Retype the following records exactly and exclude the pictures.

[[ Data for the task open ]]

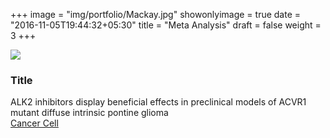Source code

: +++
image = "img/portfolio/Mackay.jpg"
showonlyimage = true
date = "2016-11-05T19:44:32+05:30"
title = "Meta Analysis"
draft = false
weight = 3
+++
<!--more-->
![](/img/portfolio/Mackay_oncoprint.jpg)
###	Title
ALK2 inhibitors display beneficial effects in preclinical models of ACVR1 mutant diffuse intrinsic pontine glioma  
[Cancer Cell](https://www.sciencedirect.com/science/article/pii/S1535610817303628)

[[ Data for the task closed ]]

◆ **Reply to the task**
Source code

: +++
image = "img/portfolio/Mackay.jpg"
showonlyimage = true
date = "2016-11-05T19:44:32+05:30"
title = "Meta Analysis"
draft = false
weight = 3
+++
<!--more-->
![](/img/portfolio/Mackay_oncoprint.jpg)
###	Title
ALK2 inhibitors display beneficial effects in preclinical models of ACVR1 mutant diffuse intrinsic pontine glioma  
[Cancer Cell](https://www.sciencedirect.com/science/article/pii/S1535610817303628)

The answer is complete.